James Dwight Dana first published his System of Mineralogy in 1837, now in its eighth edition, assigning each species a four-part number built from composition and structure. The less common Strunz classification, named for German mineralogist Karl Hugo Strunz, grew out of Dana's system but folds in the distribution of chemical bonds. Most mineral names end in -ite, with old exceptions like galena and diamond surviving from before mineralogy was organized as a discipline.
Silicate minerals make up about 90 percent of the Earth's crust, and quartz alone forms 12 percent, the single most abundant species. Feldspars are the most abundant group at about 50 percent, with 22 species split into alkali and plagioclase subgroups. Among the gems, roughly 20 mineral species supply about 35 of the most common gemstones, and a single species can yield several, since ruby and sapphire are both corundum.
Common questions
What is the definition of a mineral in geology?
A mineral is a solid substance with a fairly well-defined chemical composition and a specific crystal structure that occurs naturally in pure form. The geological definition normally excludes compounds that occur only in living organisms, though substances like calcite are often biogenic.
How many official mineral species does the International Mineralogical Association recognize?
The International Mineralogical Association recognizes 6,145 official mineral species.
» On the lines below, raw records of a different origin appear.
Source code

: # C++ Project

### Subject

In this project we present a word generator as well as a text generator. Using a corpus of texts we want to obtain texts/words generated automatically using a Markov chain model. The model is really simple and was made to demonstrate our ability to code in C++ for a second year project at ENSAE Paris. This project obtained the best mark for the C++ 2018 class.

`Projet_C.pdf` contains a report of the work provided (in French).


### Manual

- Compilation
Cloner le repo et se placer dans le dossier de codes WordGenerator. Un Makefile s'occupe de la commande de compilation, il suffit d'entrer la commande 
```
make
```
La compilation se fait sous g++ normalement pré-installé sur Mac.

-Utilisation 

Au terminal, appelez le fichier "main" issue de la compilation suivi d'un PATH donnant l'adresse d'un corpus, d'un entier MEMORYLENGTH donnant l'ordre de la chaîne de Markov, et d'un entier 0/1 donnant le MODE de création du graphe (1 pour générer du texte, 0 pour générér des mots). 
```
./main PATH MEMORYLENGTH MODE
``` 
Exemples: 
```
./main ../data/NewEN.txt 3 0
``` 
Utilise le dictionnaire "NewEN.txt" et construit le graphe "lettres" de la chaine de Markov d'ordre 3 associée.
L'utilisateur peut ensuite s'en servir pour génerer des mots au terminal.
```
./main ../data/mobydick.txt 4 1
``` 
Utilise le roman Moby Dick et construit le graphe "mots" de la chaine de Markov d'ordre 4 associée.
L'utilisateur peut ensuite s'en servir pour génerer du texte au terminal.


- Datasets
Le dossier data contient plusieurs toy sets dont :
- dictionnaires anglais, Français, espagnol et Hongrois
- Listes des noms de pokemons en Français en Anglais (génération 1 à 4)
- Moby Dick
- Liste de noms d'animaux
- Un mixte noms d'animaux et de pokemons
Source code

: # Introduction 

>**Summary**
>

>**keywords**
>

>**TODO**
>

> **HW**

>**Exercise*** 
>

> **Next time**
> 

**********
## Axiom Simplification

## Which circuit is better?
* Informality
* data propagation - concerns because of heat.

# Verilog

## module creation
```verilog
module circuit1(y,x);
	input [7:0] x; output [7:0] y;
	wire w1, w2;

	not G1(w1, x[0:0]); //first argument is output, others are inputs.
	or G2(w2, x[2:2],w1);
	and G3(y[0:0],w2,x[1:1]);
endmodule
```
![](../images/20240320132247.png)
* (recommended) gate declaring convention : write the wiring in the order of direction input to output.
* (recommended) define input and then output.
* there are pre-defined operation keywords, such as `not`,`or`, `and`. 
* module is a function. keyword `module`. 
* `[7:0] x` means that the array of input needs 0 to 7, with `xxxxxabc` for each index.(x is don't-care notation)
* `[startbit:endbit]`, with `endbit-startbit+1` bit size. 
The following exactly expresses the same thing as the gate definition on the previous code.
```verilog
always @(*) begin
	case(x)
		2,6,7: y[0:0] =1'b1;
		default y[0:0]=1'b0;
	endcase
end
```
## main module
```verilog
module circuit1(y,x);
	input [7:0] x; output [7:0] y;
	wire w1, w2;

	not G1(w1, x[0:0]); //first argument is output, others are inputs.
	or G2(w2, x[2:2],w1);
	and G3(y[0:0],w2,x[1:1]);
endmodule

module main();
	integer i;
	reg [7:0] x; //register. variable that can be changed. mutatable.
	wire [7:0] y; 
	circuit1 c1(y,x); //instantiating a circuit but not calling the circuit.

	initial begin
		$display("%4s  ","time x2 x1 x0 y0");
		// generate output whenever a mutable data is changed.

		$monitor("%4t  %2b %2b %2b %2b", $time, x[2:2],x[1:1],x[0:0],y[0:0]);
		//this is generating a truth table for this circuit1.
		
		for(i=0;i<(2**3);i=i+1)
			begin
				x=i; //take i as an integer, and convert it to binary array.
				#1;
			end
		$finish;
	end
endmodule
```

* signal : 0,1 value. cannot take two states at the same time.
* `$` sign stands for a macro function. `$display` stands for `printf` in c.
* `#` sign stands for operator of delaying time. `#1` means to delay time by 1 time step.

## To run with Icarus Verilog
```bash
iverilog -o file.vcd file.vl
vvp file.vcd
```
The IMA is the generally recognized standard body for the definition and nomenclature of mineral species.
What are the eight most common elements in the Earth's crust that form minerals?
Eight elements account for over 98 percent of the Earth's crust by weight, and in order of decreasing abundance they are oxygen, silicon, aluminium, iron, magnesium, calcium, sodium, and potassium. Oxygen composes 47 percent of the crust by weight and silicon accounts for 28 percent.
What is the difference between a mineral and a rock?
A mineral has a fairly well-defined chemical composition and specific crystal structure, while a rock is any bulk solid geologic material that is relatively homogeneous at a large enough scale. A rock may consist of one mineral or be an aggregate of two or more different minerals segregated into distinct phases.
What are polymorphs in mineralogy?
Polymorphs are minerals that share a chemical formula but have a different crystal structure. For example, pyrite and marcasite are both iron sulfides with the formula FeS2, but pyrite is isometric while marcasite is orthorhombic, and quartz and stishovite both consist of silicon dioxide.
What is the Mohs hardness scale and what minerals define it?
The Mohs hardness scale is an ordinal scale that measures a mineral's resistance to scratching, where a mineral with a higher index scratches those below it. It ranges across ten indicators from talc at 1 to diamond at 10, the hardest natural material.
Why do geologists argue about whether biogenic substances are minerals?
The International Mineralogical Association excludes biogenic crystalline substances, which has been a topic of contention among geologists. Skinner's 2005 definition treats all solids as potential minerals and includes biominerals, of which over 60 had been discovered, named, and published before the IMA's listing.